Each is part of the larger data-driven push. The driving force, as Kumar said of her research, remains: “Can you generalize about design from a huge data set of design?”
When Do We Worry About the Rise of the UX Machines?
It seems a given that machine learning will only make further inroads into design, in both evaluative and assistive capacities. UserTesting, for example, introduced a sentiment-analysis feature last year that drops green and red icons into the playback bar of user-test videos to signal where positive and negative feedback was logged.
Elsewhere, researchers like Qian Yang are exploring AI as UX design material in healthtech, and, as Built In previously reported, Intuit’s tool to help users navigate the requirements for pandemic relief funds leveraged machine learning to personalize the interaction sequence for each user.
Of course, when the conversation turns to AI disruption, it’s easy to fret over the line between labor-saver and job-taker. Designers are no different. Murphy, for one, is surprisingly sanguine about the whole notion.
“I fully expect that my own job will be obsolete during my lifetime,” she said. “What would be my next act when product management itself changes beyond recognition, and it’s no longer interesting? I think that day will come.”

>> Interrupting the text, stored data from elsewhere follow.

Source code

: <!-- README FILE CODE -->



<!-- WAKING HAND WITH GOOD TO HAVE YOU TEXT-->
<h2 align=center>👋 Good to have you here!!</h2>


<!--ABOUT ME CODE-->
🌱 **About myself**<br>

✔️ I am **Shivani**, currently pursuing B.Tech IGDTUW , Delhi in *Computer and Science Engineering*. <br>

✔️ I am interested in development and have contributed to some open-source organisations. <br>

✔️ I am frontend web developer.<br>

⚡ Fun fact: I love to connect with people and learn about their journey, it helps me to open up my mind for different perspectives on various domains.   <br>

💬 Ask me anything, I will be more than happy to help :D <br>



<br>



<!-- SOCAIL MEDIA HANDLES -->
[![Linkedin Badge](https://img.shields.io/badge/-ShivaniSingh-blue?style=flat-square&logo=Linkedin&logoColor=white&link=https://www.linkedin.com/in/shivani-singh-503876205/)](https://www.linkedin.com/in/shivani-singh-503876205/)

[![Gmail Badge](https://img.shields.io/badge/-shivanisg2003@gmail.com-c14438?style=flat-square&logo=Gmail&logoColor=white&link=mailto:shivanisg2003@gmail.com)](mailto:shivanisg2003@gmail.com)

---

But as O’Donovan sees it, the complex nature of design means we’re essentially still feeling out which tasks make the best candidates either for automation or data-driven assistance.
“We’re really trying to understand the meat of what’s important in design, and some of those things are aided by data, and some aren’t,” he said.
“Building one data-driven model that will rule them all is, at the moment, not really tractable,” O’Donovan added.